The Human Stained: Chelsea Mosgrove mimics the tragic pose of Agnes, who some believe haunts the Golden Gate Villa.

The Haunting of Santa Cruz

'Look! There's a mommy' and other tales of Santa Cruz terror

By Sarah Phelan

When you really stop and think about it, it makes perfect sense that Santa Cruz would be haunted. Look how creepy the history of this town is:

* Built in the middle of a flood plain, using the labor of the people it was stolen from--creepy!

* Morphed into a summer destination for the rich with the advent of the railroad, which was built on the backs of exploited Chinese laborers--creepy!

* Summer getaways built on sacred Indian burial grounds--way, way creepy!

And people wonder why we have a local legend that the fog that rolls in all summer is the cumulative spirit of all those who have been wronged here. Though we're all pretty much hardened skeptics around here, even we have to wonder if perhaps the past does have a way of catching up with the present.

That's certainly how one local, who we'll call Renee for the purposes of this story, felt a couple of years ago when she moved into a turn-of-the-century home near Ocean Street extension.

As Renee recalls, the previous owner did mention having sometimes seen "an old woman rocking herself in a chair near an old stove," but Renee thought little of it, until the day she threw a birthday party and a psychic friend of hers claimed that the spirit of a pioneer lady was hanging out in the house--a spirit her friend subsequently tried to contact.

Renee speculates that this attempted contact opened some kind of door, because shortly thereafter, she says, really weird stuff started happening.

"TVs, computers and lights turned themselves on," she says. "My 2-year-old son, Gregory, started screaming every few hours every night. And each time I went into his room to comfort him, I'd find the same nursery rhyme book on the floor where it couldn't have just fallen by itself."

Things came to a head the night Renee found Gregory crammed in a corner of his crib, crying, "Look! There's a mommy!"

This is the moment Eddie Murphy once described in his bit about The Amityville Horror as "Too bad we can't stay!" But Renee was already in, and she didn't want to be driven out by spooks. So who you gonna call, if Bill Murray doesn't live in town?

Ghostbusters Santa Cruz

Renee turned to Carmen, a no-nonsense sort of gal with a huge raspy laugh who claims to have a talent for doing what she calls "house blessings"--basically, exorcisms, Santa Cruz-style--but prefers to remain anonymous for fear of being contacted by every weirdo in town. Of which, she notes, there are plenty.

As Renee recalls, Carmen showed up and led some ancient Jewish chants that reverberated through the whole house.

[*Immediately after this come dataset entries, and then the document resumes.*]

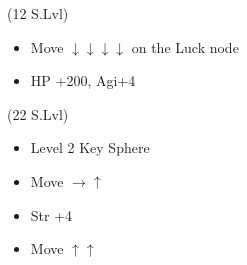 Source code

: \begin{spheregrid}
    \begin{itemize}
        \kimahrif (12 S.Lvl)
        \begin{itemize}
            \item Move $\downarrow\downarrow\downarrow\downarrow$ on the Luck node
            \item HP +200, Agi+4
        \end{itemize}
        \tidusf (22 S.Lvl)
        \begin{itemize}
            \item Level 2 Key Sphere
            \item Move $\rightarrow\uparrow$
            \item Str +4
            \item Move $\uparrow\uparrow$

\end{itemize}
\end{itemize}
\end{spheregrid}
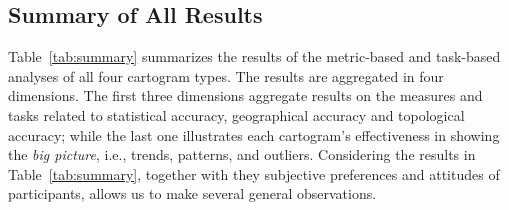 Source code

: \documentclass[10pt,journal,compsoc]{IEEEtran}
\begin{document}
\newcommand{\yes}{\textbf{\color{OliveGreen}H}}
\newcommand{\no}{\textbf{\color{red}L}}
\newcommand{\med}{\textbf{\color{YellowOrange}M}}


\subsection{Summary of All Results}

Table~\ref{tab:summary} summarizes the results of the metric-based and task-based analyses of all four cartogram types.
The results are aggregated in four dimensions. The first three dimensions aggregate results on the measures and tasks related to statistical accuracy, geographical accuracy and topological accuracy; while the last one illustrates each cartogram's effectiveness in showing the \textit{big picture}, i.e., trends, patterns, and outliers.
Considering the results in Table~\ref{tab:summary}, together with they subjective preferences and attitudes of participants, allows us to make several general observations.
\end{document}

"The neighbors must have thought I'd joined a coven cult," jokes Renee, who was less amused when Carmen declared that it wasn't so much Renee's house that was haunted, as Renee's son, Gregory, not to mention the whole area surrounding the house.

"Carmen told me Gregory was attracting this weird energy. She made me put rock salt over the windows and doors and take a candle and make a sign of cross," Renee says.

For the next year, all stayed relatively normal chez Renee--and then things turned majorly weirder.

"Lights, radios, even the shower came on by itself," says Renee. "I went in the bathroom and this blue flared light went "Wuh,wuh,wuh!' and then the light bulb cracked. My husband, who hadn't believed in any of this up until then, was upstairs with our son, when Gregory flew back three feet, as if he'd just been pushed."

Summoned again, Carmen proclaimed that with the house being "at a gateway," and both Renee and Greg attracting this kind of energy, they'd forever have to be doing "tuneups" to keep it clear it.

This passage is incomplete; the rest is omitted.